REQUIREMENT: Below are the records; give again exactly the lines from the one containing "noto il nome" through the one containing "### Step 3: Disable Error Reporting", leaving out pictures.
----
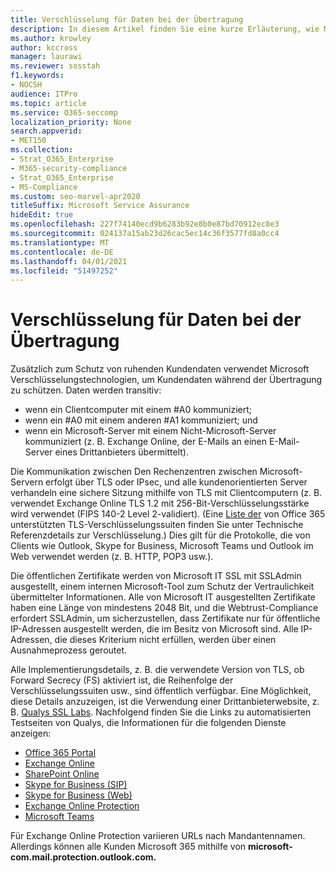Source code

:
 ```yaml
---
title: Verschlüsselung für Daten bei der Übertragung
description: In diesem Artikel finden Sie eine kurze Erläuterung, wie Microsoft Microsoft 365-Kundendaten bei der Übertragung verschlüsselt.
ms.author: krowley
author: kccross
manager: laurawi
ms.reviewer: sosstah
f1.keywords:
- NOCSH
audience: ITPro
ms.topic: article
ms.service: O365-seccomp
localization_priority: None
search.appverid:
- MET150
ms.collection:
- Strat_O365_Enterprise
- M365-security-compliance
- Strat_O365_Enterprise
- MS-Compliance
ms.custom: seo-marvel-apr2020
titleSuffix: Microsoft Service Assurance
hideEdit: true
ms.openlocfilehash: 227f74140ecd9b6283b92e8b0e87bd70912ec8e3
ms.sourcegitcommit: 024137a15ab23d26cac5ec14c36f3577fd8a0cc4
ms.translationtype: MT
ms.contentlocale: de-DE
ms.lasthandoff: 04/01/2021
ms.locfileid: "51497252"
---
```

# <a name="encryption-for-data-in-transit"></a>Verschlüsselung für Daten bei der Übertragung

Zusätzlich zum Schutz von ruhenden Kundendaten verwendet Microsoft Verschlüsselungstechnologien, um Kundendaten während der Übertragung zu schützen. Daten werden transitiv:

- wenn ein Clientcomputer mit einem #A0 kommuniziert;
- wenn ein #A0 mit einem anderen #A1 kommuniziert; und
- wenn ein Microsoft-Server mit einem Nicht-Microsoft-Server kommuniziert (z. B. Exchange Online, der E-Mails an einen E-Mail-Server eines Drittanbieters übermittelt).

Die Kommunikation zwischen Den Rechenzentren zwischen Microsoft-Servern erfolgt über TLS oder IPsec, und alle kundenorientierten Server verhandeln eine sichere Sitzung mithilfe von TLS mit Clientcomputern (z. B. verwendet Exchange Online TLS 1.2 mit 256-Bit-Verschlüsselungsstärke wird verwendet (FIPS 140-2 Level 2-validiert). (Eine [Liste der](/microsoft-365/compliance/technical-reference-details-about-encryption) von Office 365 unterstützten TLS-Verschlüsselungssuiten finden Sie unter Technische Referenzdetails zur Verschlüsselung.) Dies gilt für die Protokolle, die von Clients wie Outlook, Skype for Business, Microsoft Teams und Outlook im Web verwendet werden (z. B. HTTP, POP3 usw.).

Die öffentlichen Zertifikate werden von Microsoft IT SSL mit SSLAdmin ausgestellt, einem internen Microsoft-Tool zum Schutz der Vertraulichkeit übermittelter Informationen. Alle von Microsoft IT ausgestellten Zertifikate haben eine Länge von mindestens 2048 Bit, und die Webtrust-Compliance erfordert SSLAdmin, um sicherzustellen, dass Zertifikate nur für öffentliche IP-Adressen ausgestellt werden, die im Besitz von Microsoft sind. Alle IP-Adressen, die dieses Kriterium nicht erfüllen, werden über einen Ausnahmeprozess geroutet.

Alle Implementierungsdetails, z. B. die verwendete Version von TLS, ob Forward Secrecy (FS) aktiviert ist, die Reihenfolge der Verschlüsselungssuiten usw., sind öffentlich verfügbar. Eine Möglichkeit, diese Details anzuzeigen, ist die Verwendung einer Drittanbieterwebsite, z. B. [Qualys SSL Labs](https://www.ssllabs.com). Nachfolgend finden Sie die Links zu automatisierten Testseiten von Qualys, die Informationen für die folgenden Dienste anzeigen:

- [Office 365 Portal](https://www.ssllabs.com/ssltest/analyze.html?d=portal.office.com&hideResults=on)
- [Exchange Online](https://www.ssllabs.com/ssltest/analyze.html?d=outlook.office365.com&hideResults=on)
- [SharePoint Online](https://www.ssllabs.com/ssltest/analyze.html?d=microsoft-my.sharepoint.com&hideResults=on)
- [Skype for Business (SIP)](https://www.ssllabs.com/ssltest/analyze.html?d=sipdir.online.lync.com)
- [Skype for Business (Web)](https://www.ssllabs.com/ssltest/analyze.html?d=webdir.online.lync.com&hideResults=on)
- [Exchange Online Protection](https://ssl-tools.net/mailservers/microsoft-com.mail.protection.outlook.com)
- [Microsoft Teams](https://www.ssllabs.com/ssltest/analyze.html?d=teams.microsoft.com&latest)

Für Exchange Online Protection variieren URLs nach Mandantennamen. Allerdings können alle Kunden Microsoft 365 mithilfe von **microsoft-com.mail.protection.outlook.com.**
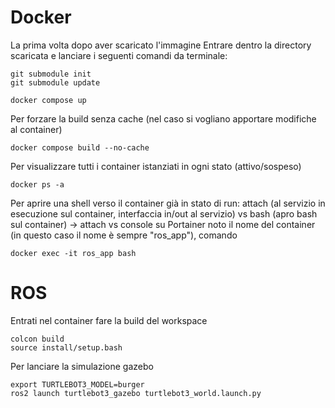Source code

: # Docker

La prima volta dopo aver scaricato l'immagine
Entrare dentro la directory scaricata e lanciare i seguenti comandi da terminale:

```
git submodule init
git submodule update
```
```
docker compose up
```
Per forzare la build senza cache (nel caso si vogliano apportare modifiche al container)
```
docker compose build --no-cache
```


Per visualizzare tutti i container istanziati in ogni stato (attivo/sospeso)
```
docker ps -a
```
Per aprire una shell verso il container già in stato di run:
attach (al servizio in esecuzione sul container, interfaccia in/out al servizio) vs bash (apro bash sul container) -> attach vs console su Portainer 
noto il nome del container (in questo caso il nome è sempre "ros_app"), comando
```
docker exec -it ros_app bash
```

# ROS

Entrati nel container fare la build del workspace
```
colcon build
source install/setup.bash
```

Per lanciare la simulazione gazebo

```
export TURTLEBOT3_MODEL=burger
ros2 launch turtlebot3_gazebo turtlebot3_world.launch.py
```


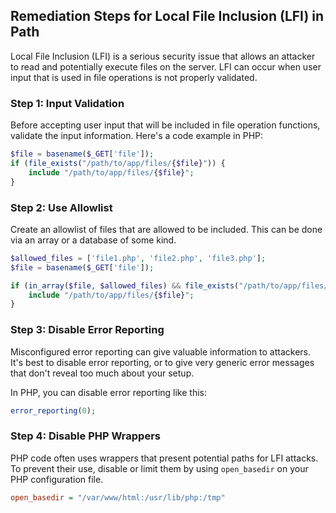 

## Remediation Steps for Local File Inclusion (LFI) in Path
Local File Inclusion (LFI) is a serious security issue that allows an attacker to read and potentially execute files on the server. LFI can occur when user input that is used in file operations is not properly validated. 

### Step 1: Input Validation
Before accepting user input that will be included in file operation functions, validate the input information. Here's a code example in PHP:

```php
$file = basename($_GET['file']); 
if (file_exists("/path/to/app/files/{$file}")) {
    include "/path/to/app/files/{$file}";
}
```

### Step 2: Use Allowlist
Create an allowlist of files that are allowed to be included. This can be done via an array or a database of some kind.

```php
$allowed_files = ['file1.php', 'file2.php', 'file3.php'];
$file = basename($_GET['file']);

if (in_array($file, $allowed_files) && file_exists("/path/to/app/files/{$file}")) {
    include "/path/to/app/files/{$file}";
}
```

### Step 3: Disable Error Reporting
Misconfigured error reporting can give valuable information to attackers. It's best to disable error reporting, or to give very generic error messages that don't reveal too much about your setup.

In PHP, you can disable error reporting like this:

```php
error_reporting(0);
```

### Step 4: Disable PHP Wrappers
PHP code often uses wrappers that present potential paths for LFI attacks. To prevent their use, disable or limit them by using `open_basedir` on your PHP configuration file.

```ini
open_basedir = "/var/www/html:/usr/lib/php:/tmp"
```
----
FINISHED TASK:
noto il nome del container (in questo caso il nome è sempre "ros_app"), comando
```
docker exec -it ros_app bash
```

# ROS

Entrati nel container fare la build del workspace
```
colcon build
source install/setup.bash
```

Per lanciare la simulazione gazebo

```
export TURTLEBOT3_MODEL=burger
ros2 launch turtlebot3_gazebo turtlebot3_world.launch.py
```



## Remediation Steps for Local File Inclusion (LFI) in Path
Local File Inclusion (LFI) is a serious security issue that allows an attacker to read and potentially execute files on the server. LFI can occur when user input that is used in file operations is not properly validated. 

### Step 1: Input Validation
Before accepting user input that will be included in file operation functions, validate the input information. Here's a code example in PHP:

```php
$file = basename($_GET['file']); 
if (file_exists("/path/to/app/files/{$file}")) {
    include "/path/to/app/files/{$file}";
}
```

### Step 2: Use Allowlist
Create an allowlist of files that are allowed to be included. This can be done via an array or a database of some kind.

```php
$allowed_files = ['file1.php', 'file2.php', 'file3.php'];
$file = basename($_GET['file']);

if (in_array($file, $allowed_files) && file_exists("/path/to/app/files/{$file}")) {
    include "/path/to/app/files/{$file}";
}
```

### Step 3: Disable Error Reporting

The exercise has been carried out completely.